Memory excpectation for large table copy

Hi,

are there any special memory expectation (JVM heap size) for this kind of simple graph :

DB_TABLE_INPUT —> DB_TABLE_OUTPUT

where select from first node gives about 10 millions tuples ?

Thanks,
Franck

Hi,

I have investigated to find out where my out of heap space commes from and found that Postgesql jdbc driver has a few requirement to enable fetching based on cursors.

This is quoted from the postgresql jdbc doc :

"By default the driver collects all the results for the query at once. [snip]
Cursor based ResultSets cannot be used in all situations. There a number of restrictions which will make the driver silently fall back to fetching the whole ResultSet at once.

* The connection to the server must be using the V3 protocol. This is the default for (and is only supported by) server versions 7.4 and later. ====> OK
* The Connection must not be in autocommit mode. The backend closes cursors at the end of transactions, so in autocommit mode the backend will have closed the cursor before anything can be fetched from it.
* The Statement must be created with a ResultSet type of ResultSet.TYPE_FORWARD_ONLY. This is the default, so no code will need to be rewritten to take advantage of this, but it also means that you cannot scroll backwards or otherwise jump around in the ResultSet.
* The query given must be a single statement, not multiple statements strung together with semicolons. ====> OK

So Clover must :

  1. set Autocommit to false
  2. create a statement with TYPE_FORWARD_ONLY resultset.

In the code (org.jetel.data.parser.SQLDataParser.java), code relative to ResultSet type, concurrency and holdability is commented out.

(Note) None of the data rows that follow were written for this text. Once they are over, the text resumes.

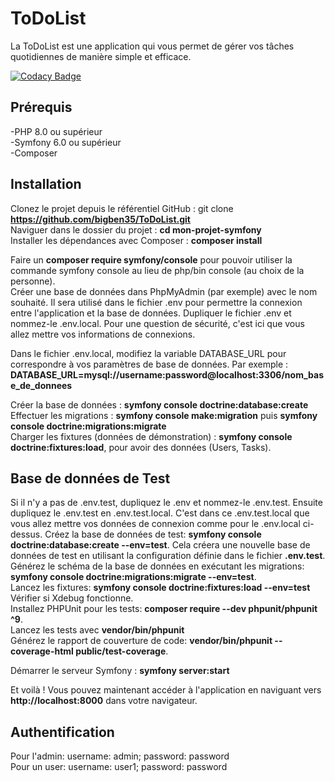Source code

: # ToDoList
La ToDoList est une application qui vous permet de gérer vos tâches quotidiennes de manière simple et efficace.

[![Codacy Badge](https://app.codacy.com/project/badge/Grade/3f25d8c0122047bcbb82f8fc7a0546cd)](https://app.codacy.com/gh/bigben35/ToDoList/dashboard?utm_source=gh&utm_medium=referral&utm_content=&utm_campaign=Badge_grade)


## Prérequis
-PHP 8.0 ou supérieur  
-Symfony 6.0 ou supérieur  
-Composer

## Installation
Clonez le projet depuis le référentiel GitHub : git clone **https://github.com/bigben35/ToDoList.git**  
Naviguer dans le dossier du projet : **cd mon-projet-symfony**  
Installer les dépendances avec Composer : **composer install**  

Faire un **composer require symfony/console** pour pouvoir utiliser la commande symfony console au lieu de php/bin console (au choix de la personne).  
Créer une base de données dans PhpMyAdmin (par exemple) avec le nom souhaité. Il sera utilisé dans le fichier .env pour permettre la connexion entre l'application et la base de données. Dupliquer le fichier .env et nommez-le .env.local. Pour une question de sécurité, c'est ici que vous allez mettre vos informations de connexions.  

Dans le fichier .env.local, modifiez la variable DATABASE_URL pour correspondre à vos paramètres de base de données. Par exemple : **DATABASE_URL=mysql://username:password@localhost:3306/nom_base_de_donnees**  

Créer la base de données : **symfony console doctrine:database:create**  
Effectuer les migrations : **symfony console make:migration** puis **symfony console doctrine:migrations:migrate**  
Charger les fixtures (données de démonstration) : **symfony console doctrine:fixtures:load**, pour avoir des données (Users, Tasks).  
  

## Base de données de Test  
Si il n'y a pas de .env.test, dupliquez le .env et nommez-le .env.test. Ensuite dupliquez le .env.test en .env.test.local. C'est dans ce .env.test.local que vous allez mettre vos données de connexion comme pour le .env.local ci-dessus.
Créez la base de données de test: **symfony console doctrine:database:create --env=test**. Cela créera une nouvelle base de données de test en utilisant la configuration définie dans le fichier **.env.test**.  
Générez le schéma de la base de données en exécutant les migrations: **symfony console doctrine:migrations:migrate --env=test**.  
Lancez les fixtures: **symfony console doctrine:fixtures:load --env=test**
Vérifier si Xdebug fonctionne.  
Installez PHPUnit pour les tests: **composer require --dev phpunit/phpunit ^9**.  
Lancez les tests avec **vendor/bin/phpunit**  
Générez le rapport de couverture de code: **vendor/bin/phpunit --coverage-html public/test-coverage**.  

Démarrer le serveur Symfony : **symfony server:start**  

Et voilà ! Vous pouvez maintenant accéder à l'application en naviguant vers **http://localhost:8000** dans votre navigateur.

## Authentification 
Pour l'admin: username: admin; password: password  
Pour un user: username: user1; password: password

So I guess this is why Postgresql behaves poorly.

Is there a reason why this code is commented out ?

Thanks,

Franck

Hi David,

this is a good thing to hear, as at least in theory, Clover should scale well…

I nevertheless have a few problems… but from what you say, they must be Postgresql jdbc drivers problems. This results in :

Exception in thread “WatchDog” java.lang.OutOfMemoryError: Java heap space

during Initialization phase of Clover…

Hi !

If you get the latest version from CVS repository, it already contains the suggested fixes .
It will be part of the next release (1.1.8).
You may try to compile it yourself.

David.

Hi !

Clover in essence allocates only fixed amount of memory for particular graph topology (set of components).
It means that no matter how many records are you processing (1 or 100000) the amount of memory needed is fixed.

Nonetheless, you may slighly adjust memory requirements by increasing several internal buffers - but still this does not depend on how many records are processed.

Said that, there is actually one exception which specifically relates to your situation - JDBC drivers. Some of them (for example MySQL) try to read the whole table into memory when records are fetched - this may cause out-of-memory exception.
But even in this situation, there is usually way of preventing it by setting “fetchSize” parameter of DBInputTable component.

There have been no problems of this kind reported for PostreSQL so far.

David.